Late-arriving evidence delays trial for ex-Badgers receiver Quintez Cephus (copy)

Former University of Wisconsin receiver Quintez Cephus (right).

Sexual assault victims advocates are expressing alarm after Dane County Judge William Hanrahan last Thursday ruled that a sexual assault victim advocate could be called to testify in a trial.

“This is tantamount to saying that lawyers can no longer have confidentiality with their clients. This is a big deal,” said Erin Thornley-Parisi, executive director of the Rape Crisis Center.

Hanrahan’s office said he could not comment on an open case. Hanrahan later offered a copy of a letter written to Thornley-Parisi to the Cap Times expressing his frustration with her comments, saying his letter does “not address the substance of the case.”

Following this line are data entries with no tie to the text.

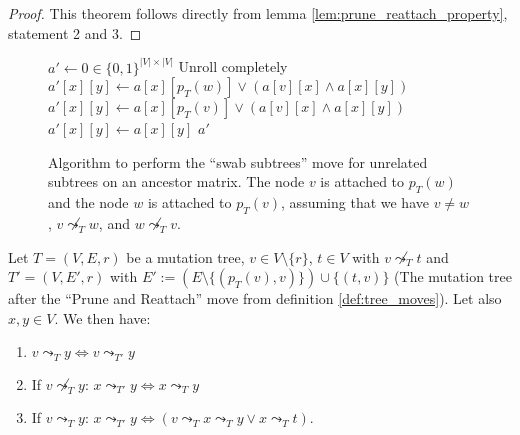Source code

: \begin{proof}
    This theorem follows directly from lemma \ref{lem:prune_reattach_property}, statement 2 and 3.    
\end{proof}

\begin{figure}[p]
    \begin{algorithmic}[1]
        \State $a' \leftarrow 0 \in \{0,1\}^{|V| \times |V|}$
             \Comment Unroll completely
                    \State $a'[x][y] \leftarrow a[x][p_T(w)] \vee (a[v][x] \wedge a[x][y])$
                    \State $a'[x][y] \leftarrow a[x][p_T(v)] \vee (a[v][x] \wedge a[x][y])$
                \Else
                    \State $a'[x][y] \leftarrow a[x][y]$
                \EndIf
            \EndFor
        \EndFor
        \State \Return $a'$
        \EndFunction
    \end{algorithmic}
    \caption{Algorithm to perform the ``swab subtrees'' move for unrelated subtrees on an ancestor matrix. The node $v$ is attached to $p_T(w)$ and the node $w$ is attached to $p_T(v)$, assuming that we have $v \neq w$, $v \not\leadsto_T w$, and $w \not\leadsto_T v$.}
    \label{alg:am_swap_unrelated}
\end{figure}

\begin{lemma}
    \label{lem:prune_reattach_property}
    Let $T = (V, E, r)$ be a mutation tree, $v \in V \setminus \{r\}$, $t \in V$ with $v \not\leadsto_T t$ and $T' = (V, E', r)$ with $E' := (E \setminus \{(p_T(v), v)\}) \cup \{(t, v)\}$ (The mutation tree after the ``Prune and Reattach'' move from definition \ref{def:tree_moves}). Let also $x, y \in V$. We then have:
    \begin{enumerate}
        \item $v \leadsto_T y \Leftrightarrow v \leadsto_{T'} y$
        \item If $v \not\leadsto_T y$: $x \leadsto_{T'} y \Leftrightarrow x \leadsto_T y$
        \item If $v \leadsto_T y$: $x \leadsto_{T'} y \Leftrightarrow (v \leadsto_T x \leadsto_T y \vee x \leadsto_T t)$.
    \end{enumerate}
\end{lemma}


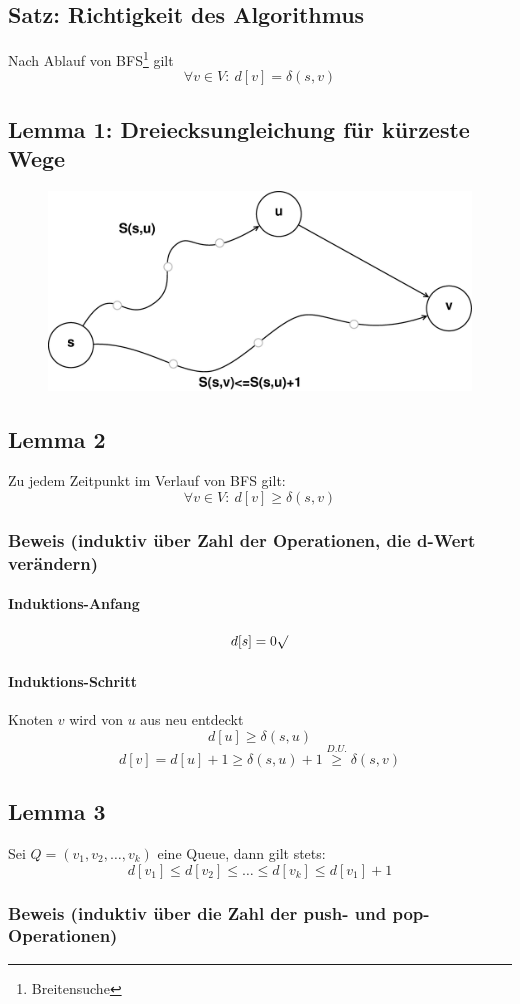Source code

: \subsection{Satz: Richtigkeit des Algorithmus}
Nach Ablauf von BFS\footnote{Breitensuche} gilt 
\[ \forall v\in V: ~ d[v]=\delta(s,v) \]
\subsection{Lemma 1: Dreiecksungleichung für kürzeste Wege}
\begin{figure}[h]
\centering
\includegraphics[width=0.7\linewidth]{16/Grafik/Dreiecksungleichung}
\caption{}
\label{fig:Dreiecksungleichung}
\end{figure}

\subsection{Lemma 2}
Zu jedem Zeitpunkt im Verlauf von BFS gilt:
\[ \forall v\in V:~ d[v] \geq \delta(s,v)\]
\subsubsection{Beweis (induktiv über Zahl der Operationen, die d-Wert verändern)}
\paragraph{Induktions-Anfang} \[ d[s] = 0 \surd\]
\paragraph{Induktions-Schritt} Knoten $v$ wird von $u$ aus neu entdeckt
\[ d[u]\geq \delta(s,u) \]
\[ d[v] = d[u]+1 \geq \delta(s,u)+1 \overset{D.U.}{\geq} \delta(s,v) \]
\subsection{Lemma 3}
Sei $Q=(v_1,v_2,\ldots,v_k)$ eine Queue, dann gilt stets:
\[ d[v_1]\leq d[v_2]\leq\ldots\leq d[v_k]\leq d[v_1]+1 \]
\subsubsection{Beweis (induktiv über die Zahl der push- und pop-Operationen)}
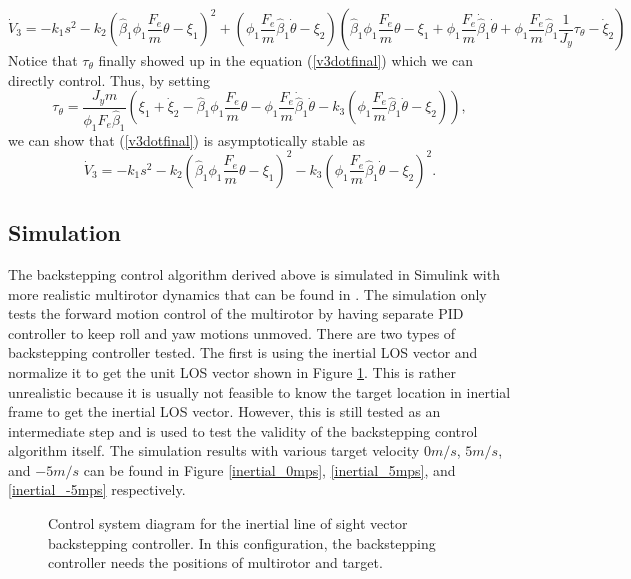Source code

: \begin{equation}
\dot{V}_3=-k_1s^2-k_2(\hat{\beta}_1\phi_1\frac{F_e}{m}\theta-\xi_1)^2+(\phi_1\frac{F_e}{m}\hat{\beta}_1\dot{\theta}-\xi_2)
(\hat{\beta}_1\phi_1\frac{F_e}{m}\theta-\xi_1+\phi_1\frac{F_e}{m}\dot{\hat{\beta}}_1\dot{\theta}+\phi_1\frac{F_e}{m}\hat{\beta}_1\frac{1}{J_y}\tau_\theta-\dot{\xi}_2)
\label{v3dotfinal}
\end{equation}
Notice that $\tau_\theta$ finally showed up in the equation (\ref{v3dotfinal}) which we can directly control. Thus, by setting 
\begin{equation}
\tau_\theta=\frac{J_ym}{\phi_1F_e\hat{\beta}_1}
(\xi_1+\dot{\xi}_2-\hat{\beta}_1\phi_1\frac{F_e}{m}\theta-\phi_1\frac{F_e}{m}\dot{\hat{\beta}}_1\dot{\theta}-k_3(\phi_1\frac{F_e}{m}\hat{\beta}_1\dot{\theta}-\xi_2)),
\end{equation}
we can show that (\ref{v3dotfinal}) is asymptotically stable as
\begin{equation}
\dot{V}_3=-k_1s^2-k_2(\hat{\beta}_1\phi_1\frac{F_e}{m}\theta-\xi_1)^2-k_3(\phi_1\frac{F_e}{m}\hat{\beta}_1\dot{\theta}-\xi_2)^2.
\end{equation}

\subsection{Simulation}
The backstepping control algorithm derived above is simulated in Simulink with more realistic multirotor dynamics that can be found in {\cite{Beard2008}}. The simulation only tests the forward motion control of the multirotor by having separate PID controller to keep roll and yaw motions unmoved. There are two types of backstepping controller tested. The first is using the inertial LOS vector and normalize it to get the unit LOS vector shown in Figure \ref{system_inertial}. This is rather unrealistic because it is usually not feasible to know the target location in inertial frame to get the inertial LOS vector. However, this is still tested as an intermediate step and is used to test the validity of the backstepping control algorithm itself. The simulation results with various target velocity $0m/s$, $5m/s$, and $-5m/s$ can be found in Figure \ref{inertial_0mps}, \ref{inertial_5mps}, and \ref{inertial_-5mps} respectively.
\begin{figure}[thpb]
	\centering
	\caption{Control system diagram for the inertial line of sight vector backstepping controller. In this configuration, the backstepping controller needs the positions of multirotor and target.}
	\label{system_inertial}
\end{figure}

Hanrahan made the decision in the case of Quintez Cephus, a former University of Wisconsin-Madison football player who has been charged with third-degree sexual assault and second-degree sexual assault of an intoxicated victim, in a case involving two women who said they were intoxicated and could not consent. The trial is scheduled to begin at the end of the month, and Cephus has said the incident was consensual.

Attorney Jennifer Binkley appeared in Hanrahan's court Thursday representing former RCC advocate Valerie Johnson, requesting that a subpoena issued to Johnson be quashed. Hanrahan ultimately denied the request.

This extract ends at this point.